*Work instruction*:
Only the lines from the line containing "3. ✅ **Trend" to the end of the entries, both included, belong in your answer, and each must match exactly.

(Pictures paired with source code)
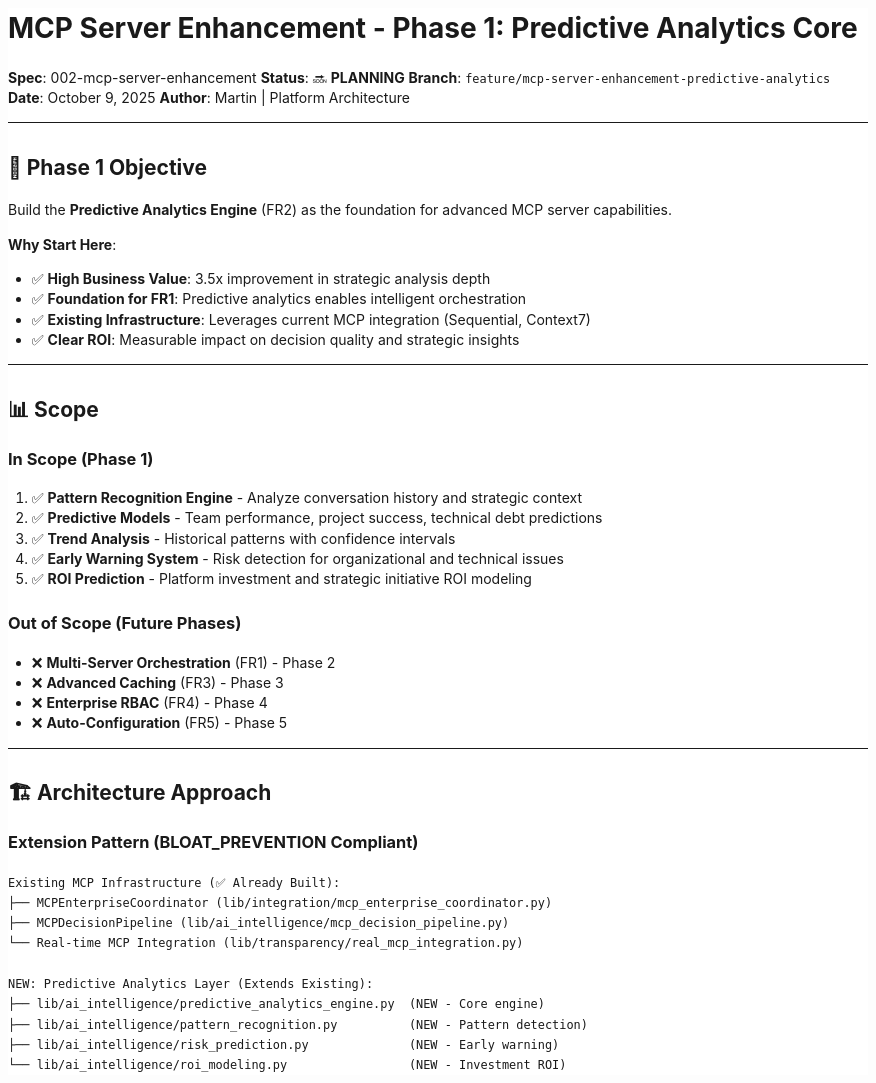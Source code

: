 # MCP Server Enhancement - Phase 1: Predictive Analytics Core

**Spec**: 002-mcp-server-enhancement
**Status**: 🔜 **PLANNING**
**Branch**: `feature/mcp-server-enhancement-predictive-analytics`
**Date**: October 9, 2025
**Author**: Martin | Platform Architecture

---

## 🎯 **Phase 1 Objective**

Build the **Predictive Analytics Engine** (FR2) as the foundation for advanced MCP server capabilities.

**Why Start Here**:
- ✅ **High Business Value**: 3.5x improvement in strategic analysis depth
- ✅ **Foundation for FR1**: Predictive analytics enables intelligent orchestration
- ✅ **Existing Infrastructure**: Leverages current MCP integration (Sequential, Context7)
- ✅ **Clear ROI**: Measurable impact on decision quality and strategic insights

---

## 📊 **Scope**

### **In Scope (Phase 1)**
1. ✅ **Pattern Recognition Engine** - Analyze conversation history and strategic context
2. ✅ **Predictive Models** - Team performance, project success, technical debt predictions
3. ✅ **Trend Analysis** - Historical patterns with confidence intervals
4. ✅ **Early Warning System** - Risk detection for organizational and technical issues
5. ✅ **ROI Prediction** - Platform investment and strategic initiative ROI modeling

### **Out of Scope (Future Phases)**
- ❌ **Multi-Server Orchestration** (FR1) - Phase 2
- ❌ **Advanced Caching** (FR3) - Phase 3
- ❌ **Enterprise RBAC** (FR4) - Phase 4
- ❌ **Auto-Configuration** (FR5) - Phase 5

---

## 🏗️ **Architecture Approach**

### **Extension Pattern** (BLOAT_PREVENTION Compliant)
```
Existing MCP Infrastructure (✅ Already Built):
├── MCPEnterpriseCoordinator (lib/integration/mcp_enterprise_coordinator.py)
├── MCPDecisionPipeline (lib/ai_intelligence/mcp_decision_pipeline.py)
└── Real-time MCP Integration (lib/transparency/real_mcp_integration.py)

NEW: Predictive Analytics Layer (Extends Existing):
├── lib/ai_intelligence/predictive_analytics_engine.py  (NEW - Core engine)
├── lib/ai_intelligence/pattern_recognition.py          (NEW - Pattern detection)
├── lib/ai_intelligence/risk_prediction.py              (NEW - Early warning)
└── lib/ai_intelligence/roi_modeling.py                 (NEW - Investment ROI)
```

*Written solution*:
3. ✅ **Trend Analysis** - Historical patterns with confidence intervals
4. ✅ **Early Warning System** - Risk detection for organizational and technical issues
5. ✅ **ROI Prediction** - Platform investment and strategic initiative ROI modeling

### **Out of Scope (Future Phases)**
- ❌ **Multi-Server Orchestration** (FR1) - Phase 2
- ❌ **Advanced Caching** (FR3) - Phase 3
- ❌ **Enterprise RBAC** (FR4) - Phase 4
- ❌ **Auto-Configuration** (FR5) - Phase 5

---

## 🏗️ **Architecture Approach**

### **Extension Pattern** (BLOAT_PREVENTION Compliant)
```
Existing MCP Infrastructure (✅ Already Built):
├── MCPEnterpriseCoordinator (lib/integration/mcp_enterprise_coordinator.py)
├── MCPDecisionPipeline (lib/ai_intelligence/mcp_decision_pipeline.py)
└── Real-time MCP Integration (lib/transparency/real_mcp_integration.py)

NEW: Predictive Analytics Layer (Extends Existing):
├── lib/ai_intelligence/predictive_analytics_engine.py  (NEW - Core engine)
├── lib/ai_intelligence/pattern_recognition.py          (NEW - Pattern detection)
├── lib/ai_intelligence/risk_prediction.py              (NEW - Early warning)
└── lib/ai_intelligence/roi_modeling.py                 (NEW - Investment ROI)
```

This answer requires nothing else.